Output every record again so that it matches the original word for word.
*** Opening RECORDS FOR THIS TASK ***
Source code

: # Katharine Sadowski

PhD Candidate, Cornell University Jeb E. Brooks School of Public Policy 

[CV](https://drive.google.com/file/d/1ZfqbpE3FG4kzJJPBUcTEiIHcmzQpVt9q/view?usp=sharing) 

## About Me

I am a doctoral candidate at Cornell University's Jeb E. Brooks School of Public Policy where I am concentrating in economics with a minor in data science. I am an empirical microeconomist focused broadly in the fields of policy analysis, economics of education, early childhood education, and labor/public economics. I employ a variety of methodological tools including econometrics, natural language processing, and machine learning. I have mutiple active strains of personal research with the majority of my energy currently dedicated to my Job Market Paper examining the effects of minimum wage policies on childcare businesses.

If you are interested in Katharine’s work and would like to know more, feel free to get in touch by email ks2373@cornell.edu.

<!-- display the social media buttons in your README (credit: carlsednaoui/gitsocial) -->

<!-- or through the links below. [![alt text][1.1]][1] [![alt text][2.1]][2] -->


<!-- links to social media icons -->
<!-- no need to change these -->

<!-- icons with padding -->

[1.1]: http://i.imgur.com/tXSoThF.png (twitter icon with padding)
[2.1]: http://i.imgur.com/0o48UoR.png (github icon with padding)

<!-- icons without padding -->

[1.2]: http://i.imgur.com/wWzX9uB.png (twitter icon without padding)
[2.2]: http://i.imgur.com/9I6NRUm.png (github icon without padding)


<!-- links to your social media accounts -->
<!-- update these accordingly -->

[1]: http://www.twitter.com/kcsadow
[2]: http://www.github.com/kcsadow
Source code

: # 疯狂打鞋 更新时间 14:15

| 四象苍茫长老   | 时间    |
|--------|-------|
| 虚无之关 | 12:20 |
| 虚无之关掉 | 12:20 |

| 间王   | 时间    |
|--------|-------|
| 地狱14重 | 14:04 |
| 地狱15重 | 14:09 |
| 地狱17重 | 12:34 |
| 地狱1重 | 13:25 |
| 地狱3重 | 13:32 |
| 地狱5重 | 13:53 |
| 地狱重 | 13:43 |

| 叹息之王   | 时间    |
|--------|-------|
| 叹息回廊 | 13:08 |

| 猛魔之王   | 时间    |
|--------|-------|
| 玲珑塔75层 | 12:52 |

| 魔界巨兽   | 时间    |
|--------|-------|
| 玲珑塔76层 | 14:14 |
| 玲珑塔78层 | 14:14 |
*** Closing RECORDS FOR THIS TASK ***
- **RESULT FOR THIS EXERCISE**
Source code

: # Katharine Sadowski

PhD Candidate, Cornell University Jeb E. Brooks School of Public Policy 

[CV](https://drive.google.com/file/d/1ZfqbpE3FG4kzJJPBUcTEiIHcmzQpVt9q/view?usp=sharing) 

## About Me

I am a doctoral candidate at Cornell University's Jeb E. Brooks School of Public Policy where I am concentrating in economics with a minor in data science. I am an empirical microeconomist focused broadly in the fields of policy analysis, economics of education, early childhood education, and labor/public economics. I employ a variety of methodological tools including econometrics, natural language processing, and machine learning. I have mutiple active strains of personal research with the majority of my energy currently dedicated to my Job Market Paper examining the effects of minimum wage policies on childcare businesses.

If you are interested in Katharine’s work and would like to know more, feel free to get in touch by email ks2373@cornell.edu.

<!-- display the social media buttons in your README (credit: carlsednaoui/gitsocial) -->

<!-- or through the links below. [![alt text][1.1]][1] [![alt text][2.1]][2] -->


<!-- links to social media icons -->
<!-- no need to change these -->

<!-- icons with padding -->

[1.1]: http://i.imgur.com/tXSoThF.png (twitter icon with padding)
[2.1]: http://i.imgur.com/0o48UoR.png (github icon with padding)

<!-- icons without padding -->

[1.2]: http://i.imgur.com/wWzX9uB.png (twitter icon without padding)
[2.2]: http://i.imgur.com/9I6NRUm.png (github icon without padding)


<!-- links to your social media accounts -->
<!-- update these accordingly -->

[1]: http://www.twitter.com/kcsadow
[2]: http://www.github.com/kcsadow
Source code

: # 疯狂打鞋 更新时间 14:15

| 四象苍茫长老   | 时间    |
|--------|-------|
| 虚无之关 | 12:20 |
| 虚无之关掉 | 12:20 |

| 间王   | 时间    |
|--------|-------|
| 地狱14重 | 14:04 |
| 地狱15重 | 14:09 |
| 地狱17重 | 12:34 |
| 地狱1重 | 13:25 |
| 地狱3重 | 13:32 |
| 地狱5重 | 13:53 |
| 地狱重 | 13:43 |

| 叹息之王   | 时间    |
|--------|-------|
| 叹息回廊 | 13:08 |

| 猛魔之王   | 时间    |
|--------|-------|
| 玲珑塔75层 | 12:52 |

| 魔界巨兽   | 时间    |
|--------|-------|
| 玲珑塔76层 | 14:14 |
| 玲珑塔78层 | 14:14 |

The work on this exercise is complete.